17 April 2015

ETH-Medal 2015 for outstanding MSc thesis

Figure 1: Phase-space after 40 turns. The numerical model (right) shown with characteristic phase-space points calculated with the analytic model (left).
The detailed understanding of particle motion in the outer region (halo) of a bunched beam is of utmost importance for all existing and future high intensity hadron accelerators in view of minimizing particle losses and machine activation. Particle-core models separate the motion of halo particles from the core and treat them as test-particles. Therefore these reduced-order models are computationally inexpensive compared to full particle-in-cell simulations and can, to some extent, be derived analytically, thus giving insights into the non-linear mechanism of halo formation. These models have been successfully applied to linear accelerators, first by Gluckstern in 1994, for coasting round beams. The key point of Pirmin Berger's thesis is the extension of the model to ellipsoidal 3D bunched beams including dispersion, acceleration, and a self-consistent prediction of the core motion. A fully analytic model and a numerical model, the so-called extended particle-core model, have been derived. The new models were then applied to a simplified cyclotron but with parameters (e.g. tunes, energies) similar to the PSI Injector 2.
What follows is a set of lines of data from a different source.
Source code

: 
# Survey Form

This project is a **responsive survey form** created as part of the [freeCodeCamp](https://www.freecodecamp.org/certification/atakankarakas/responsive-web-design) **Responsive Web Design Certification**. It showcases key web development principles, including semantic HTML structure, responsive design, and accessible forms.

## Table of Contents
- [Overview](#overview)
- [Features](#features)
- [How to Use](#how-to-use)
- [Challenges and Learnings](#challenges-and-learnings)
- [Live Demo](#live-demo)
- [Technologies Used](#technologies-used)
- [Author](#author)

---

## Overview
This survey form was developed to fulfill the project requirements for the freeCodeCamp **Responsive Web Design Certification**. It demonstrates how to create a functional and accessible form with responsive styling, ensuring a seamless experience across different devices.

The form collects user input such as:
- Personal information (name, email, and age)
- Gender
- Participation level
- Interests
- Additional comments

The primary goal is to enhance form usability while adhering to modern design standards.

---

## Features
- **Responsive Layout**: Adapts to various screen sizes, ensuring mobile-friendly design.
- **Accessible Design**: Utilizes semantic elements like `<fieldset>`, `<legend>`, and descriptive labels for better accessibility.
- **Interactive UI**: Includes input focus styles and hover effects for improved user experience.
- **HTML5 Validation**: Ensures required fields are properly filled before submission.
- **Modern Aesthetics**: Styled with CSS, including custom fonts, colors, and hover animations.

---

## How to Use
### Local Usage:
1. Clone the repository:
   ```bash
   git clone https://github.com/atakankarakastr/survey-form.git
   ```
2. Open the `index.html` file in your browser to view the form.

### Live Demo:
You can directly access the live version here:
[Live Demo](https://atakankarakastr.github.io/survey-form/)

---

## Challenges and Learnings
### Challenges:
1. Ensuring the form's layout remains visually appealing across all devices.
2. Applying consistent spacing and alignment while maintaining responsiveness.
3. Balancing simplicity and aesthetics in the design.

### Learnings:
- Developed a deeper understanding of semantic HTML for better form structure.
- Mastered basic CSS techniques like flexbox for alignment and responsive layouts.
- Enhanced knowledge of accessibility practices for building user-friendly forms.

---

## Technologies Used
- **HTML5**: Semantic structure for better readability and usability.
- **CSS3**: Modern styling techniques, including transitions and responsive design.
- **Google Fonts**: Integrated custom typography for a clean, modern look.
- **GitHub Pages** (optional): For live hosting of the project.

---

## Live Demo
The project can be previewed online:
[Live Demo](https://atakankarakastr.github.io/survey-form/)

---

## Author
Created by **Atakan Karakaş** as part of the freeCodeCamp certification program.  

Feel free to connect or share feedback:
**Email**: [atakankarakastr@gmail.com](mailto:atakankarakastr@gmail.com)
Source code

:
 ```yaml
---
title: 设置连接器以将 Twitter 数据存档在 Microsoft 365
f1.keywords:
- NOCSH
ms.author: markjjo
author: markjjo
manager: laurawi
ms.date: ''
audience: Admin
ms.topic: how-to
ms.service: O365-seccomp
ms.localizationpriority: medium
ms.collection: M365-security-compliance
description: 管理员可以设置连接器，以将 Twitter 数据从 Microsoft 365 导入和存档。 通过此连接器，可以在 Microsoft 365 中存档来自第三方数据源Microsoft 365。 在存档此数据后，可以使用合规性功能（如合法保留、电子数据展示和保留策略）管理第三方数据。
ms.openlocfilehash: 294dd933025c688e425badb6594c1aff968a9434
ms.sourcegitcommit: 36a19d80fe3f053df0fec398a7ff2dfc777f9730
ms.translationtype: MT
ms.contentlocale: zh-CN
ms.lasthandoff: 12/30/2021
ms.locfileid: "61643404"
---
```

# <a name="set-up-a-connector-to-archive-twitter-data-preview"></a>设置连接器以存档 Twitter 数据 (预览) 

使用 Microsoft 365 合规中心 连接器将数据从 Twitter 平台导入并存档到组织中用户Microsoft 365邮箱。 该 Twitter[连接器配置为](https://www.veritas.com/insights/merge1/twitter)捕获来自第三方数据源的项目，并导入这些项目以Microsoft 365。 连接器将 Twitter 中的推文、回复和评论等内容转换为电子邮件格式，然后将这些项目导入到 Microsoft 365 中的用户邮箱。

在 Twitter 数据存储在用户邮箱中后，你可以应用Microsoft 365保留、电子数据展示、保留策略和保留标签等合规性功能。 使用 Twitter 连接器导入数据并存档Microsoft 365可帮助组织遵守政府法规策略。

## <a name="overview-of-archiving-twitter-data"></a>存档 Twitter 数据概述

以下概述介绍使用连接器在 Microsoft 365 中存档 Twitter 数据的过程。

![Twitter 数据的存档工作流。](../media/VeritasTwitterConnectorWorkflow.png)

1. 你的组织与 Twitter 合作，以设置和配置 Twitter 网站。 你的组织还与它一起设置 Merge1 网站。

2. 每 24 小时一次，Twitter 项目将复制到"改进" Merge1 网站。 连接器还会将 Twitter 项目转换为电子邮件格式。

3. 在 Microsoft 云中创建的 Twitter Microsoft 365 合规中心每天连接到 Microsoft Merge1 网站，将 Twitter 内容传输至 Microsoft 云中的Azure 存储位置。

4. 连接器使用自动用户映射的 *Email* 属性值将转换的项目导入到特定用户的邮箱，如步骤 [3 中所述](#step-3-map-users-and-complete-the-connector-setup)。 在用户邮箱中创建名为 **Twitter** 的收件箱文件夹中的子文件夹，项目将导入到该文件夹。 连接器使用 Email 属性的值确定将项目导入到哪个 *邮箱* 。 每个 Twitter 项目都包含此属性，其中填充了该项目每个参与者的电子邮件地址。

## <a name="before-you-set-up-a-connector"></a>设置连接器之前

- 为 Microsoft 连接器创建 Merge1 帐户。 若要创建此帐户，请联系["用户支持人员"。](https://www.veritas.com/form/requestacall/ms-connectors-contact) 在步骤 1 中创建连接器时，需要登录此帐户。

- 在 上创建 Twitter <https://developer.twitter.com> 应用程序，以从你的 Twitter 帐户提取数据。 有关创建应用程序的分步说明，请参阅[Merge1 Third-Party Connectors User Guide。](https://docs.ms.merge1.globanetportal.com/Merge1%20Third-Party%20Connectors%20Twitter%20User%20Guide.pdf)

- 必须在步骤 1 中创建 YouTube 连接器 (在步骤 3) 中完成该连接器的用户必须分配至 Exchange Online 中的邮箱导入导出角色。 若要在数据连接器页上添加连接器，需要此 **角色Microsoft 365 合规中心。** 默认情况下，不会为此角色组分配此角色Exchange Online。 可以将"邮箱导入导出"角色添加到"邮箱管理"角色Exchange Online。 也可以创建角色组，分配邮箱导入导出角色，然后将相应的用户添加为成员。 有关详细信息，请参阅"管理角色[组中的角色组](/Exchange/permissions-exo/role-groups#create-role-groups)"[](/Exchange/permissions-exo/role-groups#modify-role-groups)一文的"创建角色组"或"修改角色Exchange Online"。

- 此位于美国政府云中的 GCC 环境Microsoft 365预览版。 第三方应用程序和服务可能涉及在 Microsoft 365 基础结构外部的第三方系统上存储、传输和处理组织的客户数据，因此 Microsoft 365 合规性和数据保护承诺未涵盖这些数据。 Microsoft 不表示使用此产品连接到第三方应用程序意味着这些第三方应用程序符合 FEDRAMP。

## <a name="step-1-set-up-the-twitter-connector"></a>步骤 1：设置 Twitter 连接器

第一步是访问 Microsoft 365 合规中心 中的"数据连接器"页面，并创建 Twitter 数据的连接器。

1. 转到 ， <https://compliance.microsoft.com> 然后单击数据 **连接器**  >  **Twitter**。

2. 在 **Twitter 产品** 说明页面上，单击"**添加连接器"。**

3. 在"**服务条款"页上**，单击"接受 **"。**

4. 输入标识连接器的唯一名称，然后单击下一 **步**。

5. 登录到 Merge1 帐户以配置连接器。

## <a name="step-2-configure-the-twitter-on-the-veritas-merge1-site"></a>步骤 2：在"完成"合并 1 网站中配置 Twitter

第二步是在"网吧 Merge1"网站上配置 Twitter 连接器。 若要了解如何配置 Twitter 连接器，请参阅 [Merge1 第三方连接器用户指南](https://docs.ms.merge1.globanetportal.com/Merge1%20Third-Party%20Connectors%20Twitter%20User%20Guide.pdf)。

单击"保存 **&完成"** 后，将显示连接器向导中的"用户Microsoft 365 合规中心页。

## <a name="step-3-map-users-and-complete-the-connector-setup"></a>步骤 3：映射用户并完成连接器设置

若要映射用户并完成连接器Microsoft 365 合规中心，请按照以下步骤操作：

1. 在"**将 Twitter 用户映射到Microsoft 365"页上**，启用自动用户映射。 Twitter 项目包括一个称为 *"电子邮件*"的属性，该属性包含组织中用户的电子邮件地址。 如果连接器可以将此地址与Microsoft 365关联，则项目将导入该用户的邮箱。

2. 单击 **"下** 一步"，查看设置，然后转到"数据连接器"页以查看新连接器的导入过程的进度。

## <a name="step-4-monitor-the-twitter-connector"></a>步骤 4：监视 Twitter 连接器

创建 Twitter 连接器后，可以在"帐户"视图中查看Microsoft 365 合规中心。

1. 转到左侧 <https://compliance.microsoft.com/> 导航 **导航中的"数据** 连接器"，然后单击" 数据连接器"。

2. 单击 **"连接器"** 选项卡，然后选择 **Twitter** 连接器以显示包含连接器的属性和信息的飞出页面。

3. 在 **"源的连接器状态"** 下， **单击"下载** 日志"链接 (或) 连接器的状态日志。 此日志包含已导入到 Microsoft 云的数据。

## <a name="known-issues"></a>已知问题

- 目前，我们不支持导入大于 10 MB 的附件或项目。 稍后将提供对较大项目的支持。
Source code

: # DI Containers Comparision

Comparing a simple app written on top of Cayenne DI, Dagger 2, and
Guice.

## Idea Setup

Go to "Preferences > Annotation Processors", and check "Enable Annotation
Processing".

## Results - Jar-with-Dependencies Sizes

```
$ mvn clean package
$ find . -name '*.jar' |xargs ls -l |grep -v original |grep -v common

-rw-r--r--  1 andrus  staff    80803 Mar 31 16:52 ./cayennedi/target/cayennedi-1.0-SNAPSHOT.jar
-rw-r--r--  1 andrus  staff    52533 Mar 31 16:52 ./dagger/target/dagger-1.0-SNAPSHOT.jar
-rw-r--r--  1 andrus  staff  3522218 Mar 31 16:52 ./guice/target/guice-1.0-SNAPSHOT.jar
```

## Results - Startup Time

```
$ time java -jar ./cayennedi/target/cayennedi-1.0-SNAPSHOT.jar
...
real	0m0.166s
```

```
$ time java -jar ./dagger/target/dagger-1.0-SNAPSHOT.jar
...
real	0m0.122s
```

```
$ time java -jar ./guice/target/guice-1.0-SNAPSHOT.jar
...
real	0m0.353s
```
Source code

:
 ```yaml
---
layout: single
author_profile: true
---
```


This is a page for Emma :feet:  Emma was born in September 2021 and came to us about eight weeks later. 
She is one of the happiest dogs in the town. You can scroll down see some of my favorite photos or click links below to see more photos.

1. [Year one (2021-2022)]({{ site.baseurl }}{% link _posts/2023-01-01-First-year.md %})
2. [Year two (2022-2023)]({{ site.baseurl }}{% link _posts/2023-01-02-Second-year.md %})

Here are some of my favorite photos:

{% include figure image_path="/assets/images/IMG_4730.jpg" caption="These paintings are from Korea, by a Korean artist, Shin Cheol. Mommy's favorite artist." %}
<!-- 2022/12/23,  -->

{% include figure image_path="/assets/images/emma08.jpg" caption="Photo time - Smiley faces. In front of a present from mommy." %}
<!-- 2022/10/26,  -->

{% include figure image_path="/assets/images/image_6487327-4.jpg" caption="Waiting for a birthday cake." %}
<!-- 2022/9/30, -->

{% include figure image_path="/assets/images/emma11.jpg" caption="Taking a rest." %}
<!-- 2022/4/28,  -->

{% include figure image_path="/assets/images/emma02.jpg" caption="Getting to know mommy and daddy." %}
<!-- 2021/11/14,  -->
A division of the phase space into four characteristic regions (A: unstable fix-point, B: inner separatrix, C: stable fix-point and D: outer separatrix) has been observed, as depicted in Figure 1. The purely analytic model (left of Fig. 1) compares, within limits, very well to the numerical model. We speculate that such reduced-order models may be the nucleus of future on-line models, accurately describing halo phenomena in high intensity hadron accelerators such as the Injector 2 and the PSI Ring cyclotron.